Summary of "TCSC Controller Design for Damping Interarea Oscillations" by Yan, Liu & McCalley

1. Summary of "TCSC Controller Design for Damping Interarea Oscillations" by Yan, Liu & McCalley

2. 1. What is the problem being studied? • FACTS controller design and location for damping interarea modes. • A TCSC application example is provided.

3. 2. Is it an important problem? Why or why not? • Yes. • With deregulation and increased system loading, interarea problems are becoming more significant. FACTS devices have a great deal of potential to influence the system response in this time frame.

4. 2. Continued • They also provide the unique advantage from the deregulation point of view, of being located within the transmission system (as opposed to a generation facility).

5. 3. What are the main results? • Provides a method for ranking various input/output pairs for control of interarea oscillations. • Tie line flow was more effective an input signal than the speed difference signal.

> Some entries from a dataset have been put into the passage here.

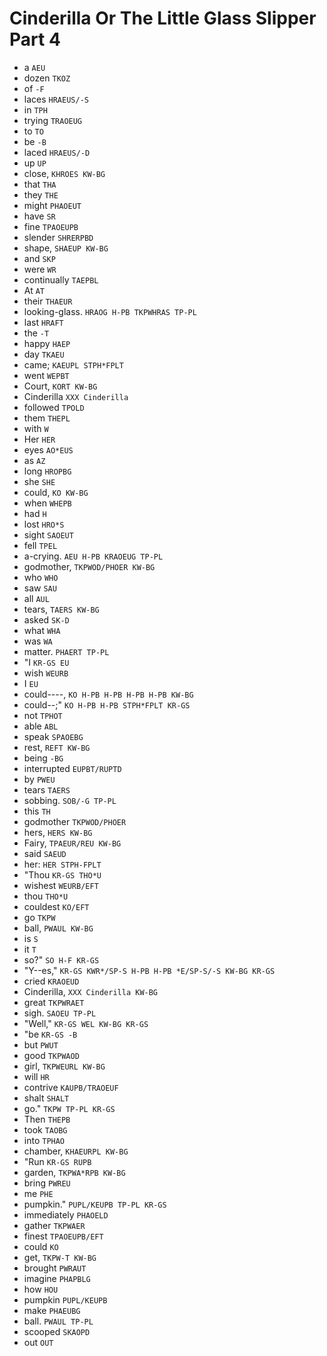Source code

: # Cinderilla Or The Little Glass Slipper Part 4

* a `AEU`
* dozen `TKOZ`
* of `-F`
* laces `HRAEUS/-S`
* in `TPH`
* trying `TRAOEUG`
* to `TO`
* be `-B`
* laced `HRAEUS/-D`
* up `UP`
* close, `KHROES KW-BG`
* that `THA`
* they `THE`
* might `PHAOEUT`
* have `SR`
* fine `TPAOEUPB`
* slender `SHRERPBD`
* shape, `SHAEUP KW-BG`
* and `SKP`
* were `WR`
* continually `TAEPBL`
* At `AT`
* their `THAEUR`
* looking-glass. `HRAOG H-PB TKPWHRAS TP-PL`
* last `HRAFT`
* the `-T`
* happy `HAEP`
* day `TKAEU`
* came; `KAEUPL STPH*FPLT`
* went `WEPBT`
* Court, `KORT KW-BG`
* Cinderilla `XXX Cinderilla`
* followed `TPOLD`
* them `THEPL`
* with `W`
* Her `HER`
* eyes `AO*EUS`
* as `AZ`
* long `HROPBG`
* she `SHE`
* could, `KO KW-BG`
* when `WHEPB`
* had `H`
* lost `HRO*S`
* sight `SAOEUT`
* fell `TPEL`
* a-crying. `AEU H-PB KRAOEUG TP-PL`
* godmother, `TKPWOD/PHOER KW-BG`
* who `WHO`
* saw `SAU`
* all `AUL`
* tears, `TAERS KW-BG`
* asked `SK-D`
* what `WHA`
* was `WA`
* matter. `PHAERT TP-PL`
* "I `KR-GS EU`
* wish `WEURB`
* I `EU`
* could----, `KO H-PB H-PB H-PB H-PB KW-BG`
* could--;" `KO H-PB H-PB STPH*FPLT KR-GS`
* not `TPHOT`
* able `ABL`
* speak `SPAOEBG`
* rest, `REFT KW-BG`
* being `-BG`
* interrupted `EUPBT/RUPTD`
* by `PWEU`
* tears `TAERS`
* sobbing. `SOB/-G TP-PL`
* this `TH`
* godmother `TKPWOD/PHOER`
* hers, `HERS KW-BG`
* Fairy, `TPAEUR/REU KW-BG`
* said `SAEUD`
* her: `HER STPH-FPLT`
* "Thou `KR-GS THO*U`
* wishest `WEURB/EFT`
* thou `THO*U`
* couldest `KO/EFT`
* go `TKPW`
* ball, `PWAUL KW-BG`
* is `S`
* it `T`
* so?" `SO H-F KR-GS`
* "Y--es," `KR-GS KWR*/SP-S H-PB H-PB *E/SP-S/-S KW-BG KR-GS`
* cried `KRAOEUD`
* Cinderilla, `XXX Cinderilla KW-BG`
* great `TKPWRAET`
* sigh. `SAOEU TP-PL`
* "Well," `KR-GS WEL KW-BG KR-GS`
* "be `KR-GS -B`
* but `PWUT`
* good `TKPWAOD`
* girl, `TKPWEURL KW-BG`
* will `HR`
* contrive `KAUPB/TRAOEUF`
* shalt `SHALT`
* go." `TKPW TP-PL KR-GS`
* Then `THEPB`
* took `TAOBG`
* into `TPHAO`
* chamber, `KHAEURPL KW-BG`
* "Run `KR-GS RUPB`
* garden, `TKPWA*RPB KW-BG`
* bring `PWREU`
* me `PHE`
* pumpkin." `PUPL/KEUPB TP-PL KR-GS`
* immediately `PHAOELD`
* gather `TKPWAER`
* finest `TPAOEUPB/EFT`
* could `KO`
* get, `TKPW-T KW-BG`
* brought `PWRAUT`
* imagine `PHAPBLG`
* how `HOU`
* pumpkin `PUPL/KEUPB`
* make `PHAEUBG`
* ball. `PWAUL TP-PL`
* scooped `SKAOPD`
* out `OUT`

6. 3. Continued • Modal and functional sensitivity methods are used to determine the location and design of a TCSC controller. These methods, originally applied to PSS design, were adapted for FACTS controller applications.

7. 4. What method is used to produce the results? • Functional sensitivities or the residue method was used for determining controller inputs and outputs and locations. • Modal sensitivities are used to determine the candidate lines.

8. 4. Continued • Residues are used to determine the controller design parameters, and two different inputs are tested. • The design is tested by determining the maximum line loading without the TCSC and with each of the two control schemes.

9. 4. Continued - 2 • Assume the transfer function between the kth input and the jth output of a system are given by Gjk(s). • Then Gjk(s) = Sum[Rijk/(s - li)] (i = 1, 2, 3, ... n). • The residues (Rijk's) can determined using Rijk = Cj ti vi Bk .

10. 5. What are the assumptions in the paper? Are they realistic? • In the design of the controller, the controller gain (K) is assumed to be small.

11. 5. Continued • They also assumed that the system and control loop is as in the figure below.

12. 5. Continued - 2 • The form of H(s) is {sT/(1 + sT)}[(1 + sT1)/(1 + sT2)]m where m is the number of compensation stages • At each stage the angle of each compensation block should be less than 60°. • The assumptions seem to be fairly realistic.

13. 6. How sensitive are the results to the assumptions? • The authors don't comment or provide much insight to this. • The application is tested for a range of conditions to find the maximum transfer capabilities. • The "best" controller (the one using the tie-line flow input) did have the smaller gain of the two.

14. 7. What did you learn from this paper? • This paper verifies many of the ideas discussed in this class and shows the power of linear analysis in designing controllers for large systems. • The results show the potential of the TCSC for improving system flexibility and oscillations. • The better results for tie-line flow may or may not indicate a general trend.

15. 8. Describe the similarities and differences of this paper? • This paper is aimed at the interarea oscillation problem and provides a fairly simple scheme for designing a linear controller based on linear analysis. • It does not deal with the TCSC model itself, or with nonlinear theory as many papers do. • It is a well-written paper.